Да, владычицей в доме была Ефросиния Ефимовна. В год возвращения Луки Лукича из мест не столь отдаленных, его хватила болезнь: он стал вскакивать ночью с постели, метаться по комнатам, как полоумный. Ефросиния Ефимовна додумалась укладывать мужа спать под большой стол. Лука Лукич вскочит спросонья, ударится теменем о столешницу, пробудится и снова уляжется. Странная болезнь у него от этого прекратилась, но начались припадки. После очередного, самого сильного, он не оправился, занемог и скончался с раскрытым ртом, из которого вывалился распухший изжеванный язык…
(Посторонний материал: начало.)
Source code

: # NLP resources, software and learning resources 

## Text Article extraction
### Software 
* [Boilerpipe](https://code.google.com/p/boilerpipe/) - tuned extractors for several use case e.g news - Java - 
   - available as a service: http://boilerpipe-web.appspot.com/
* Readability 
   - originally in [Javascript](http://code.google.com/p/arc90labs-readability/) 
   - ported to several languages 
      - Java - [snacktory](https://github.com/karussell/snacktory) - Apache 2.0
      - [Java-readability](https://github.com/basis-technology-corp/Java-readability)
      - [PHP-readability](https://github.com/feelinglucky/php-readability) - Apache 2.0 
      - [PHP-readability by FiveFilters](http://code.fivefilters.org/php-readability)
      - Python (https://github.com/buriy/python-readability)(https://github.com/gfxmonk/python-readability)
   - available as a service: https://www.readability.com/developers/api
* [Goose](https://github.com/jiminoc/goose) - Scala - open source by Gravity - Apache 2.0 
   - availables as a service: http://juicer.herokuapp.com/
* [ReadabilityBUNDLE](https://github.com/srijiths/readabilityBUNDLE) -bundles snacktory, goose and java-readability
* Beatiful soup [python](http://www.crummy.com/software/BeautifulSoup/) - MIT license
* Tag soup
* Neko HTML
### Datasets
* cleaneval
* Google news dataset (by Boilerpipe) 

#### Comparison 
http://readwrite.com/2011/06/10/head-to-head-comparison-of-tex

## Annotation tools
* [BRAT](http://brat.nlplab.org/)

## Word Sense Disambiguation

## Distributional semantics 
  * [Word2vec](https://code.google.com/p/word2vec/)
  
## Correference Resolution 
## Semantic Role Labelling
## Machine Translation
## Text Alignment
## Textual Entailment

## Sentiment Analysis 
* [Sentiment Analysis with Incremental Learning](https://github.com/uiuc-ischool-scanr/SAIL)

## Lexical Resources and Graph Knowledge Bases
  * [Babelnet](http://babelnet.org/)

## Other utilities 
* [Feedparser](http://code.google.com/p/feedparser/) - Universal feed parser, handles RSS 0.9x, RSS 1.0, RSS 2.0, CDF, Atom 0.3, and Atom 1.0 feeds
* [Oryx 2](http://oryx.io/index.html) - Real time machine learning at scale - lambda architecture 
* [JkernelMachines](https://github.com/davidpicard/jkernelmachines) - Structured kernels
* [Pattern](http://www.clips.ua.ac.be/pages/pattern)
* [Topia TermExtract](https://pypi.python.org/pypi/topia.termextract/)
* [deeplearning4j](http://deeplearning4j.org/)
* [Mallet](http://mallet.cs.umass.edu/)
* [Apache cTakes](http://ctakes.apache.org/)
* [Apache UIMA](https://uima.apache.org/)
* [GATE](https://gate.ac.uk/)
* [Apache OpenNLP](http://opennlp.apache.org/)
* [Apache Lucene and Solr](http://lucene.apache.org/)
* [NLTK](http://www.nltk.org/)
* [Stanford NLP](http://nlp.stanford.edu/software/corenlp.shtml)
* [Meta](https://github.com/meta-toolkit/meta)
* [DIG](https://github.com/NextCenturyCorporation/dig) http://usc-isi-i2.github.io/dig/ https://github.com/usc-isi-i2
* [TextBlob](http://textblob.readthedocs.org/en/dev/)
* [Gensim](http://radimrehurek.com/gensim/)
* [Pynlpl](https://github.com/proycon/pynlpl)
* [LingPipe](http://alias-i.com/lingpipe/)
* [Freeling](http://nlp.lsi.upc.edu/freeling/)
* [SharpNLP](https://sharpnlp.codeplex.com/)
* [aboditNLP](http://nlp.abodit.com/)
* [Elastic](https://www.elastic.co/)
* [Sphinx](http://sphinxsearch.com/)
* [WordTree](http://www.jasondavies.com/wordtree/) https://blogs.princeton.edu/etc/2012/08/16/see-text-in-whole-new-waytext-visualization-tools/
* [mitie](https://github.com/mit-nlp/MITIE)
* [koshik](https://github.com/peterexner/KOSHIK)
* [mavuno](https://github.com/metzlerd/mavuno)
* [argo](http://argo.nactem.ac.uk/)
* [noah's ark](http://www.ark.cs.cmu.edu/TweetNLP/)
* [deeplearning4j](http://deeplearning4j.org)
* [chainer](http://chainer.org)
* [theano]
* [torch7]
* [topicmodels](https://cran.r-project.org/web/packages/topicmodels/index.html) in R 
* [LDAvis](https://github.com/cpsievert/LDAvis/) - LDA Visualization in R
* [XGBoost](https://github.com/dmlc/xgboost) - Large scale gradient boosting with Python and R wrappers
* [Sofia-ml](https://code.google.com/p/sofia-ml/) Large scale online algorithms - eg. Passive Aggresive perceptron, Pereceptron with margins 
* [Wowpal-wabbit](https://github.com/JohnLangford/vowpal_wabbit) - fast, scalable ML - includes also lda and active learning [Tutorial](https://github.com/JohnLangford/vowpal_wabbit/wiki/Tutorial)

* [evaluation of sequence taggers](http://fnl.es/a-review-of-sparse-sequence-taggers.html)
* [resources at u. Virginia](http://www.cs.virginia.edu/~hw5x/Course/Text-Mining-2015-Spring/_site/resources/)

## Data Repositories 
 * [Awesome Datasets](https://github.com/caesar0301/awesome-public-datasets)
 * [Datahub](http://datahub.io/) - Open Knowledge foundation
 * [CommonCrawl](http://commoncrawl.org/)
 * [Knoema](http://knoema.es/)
Под пьяную лавочку Мотька мог долго, подробно повествовать о своем отце. Любопытные выудили таким образом картинки из прошлой жизни Ожогиных. Узнали, что Лука Лукич любил ходить быстро, форсил, но одежка на нем была вечно мятой, жеваной, в волосы набивалась солома и стружки. Ефросиния Ефимовна звала его «форс таловы лапти». По праздникам Лука Лукич старательно пил, домой возвращался поздно, говорил, что «с сударушкой был во дворце» — лежал в коровьих яслях. Нравились Луке Лукичу толстые женщины, да еще если они крепко ругались. Украдкой щупал соседок: толстушку-чувашку и конторскую сторожиху-татарку, часто пьяный им жаловался на свою подневольную жизнь. Говорил он гортанно, резко, любимые слова у него были: «гад», «лешак», «язва». В минуты своей особой душевности называл людей «собачками».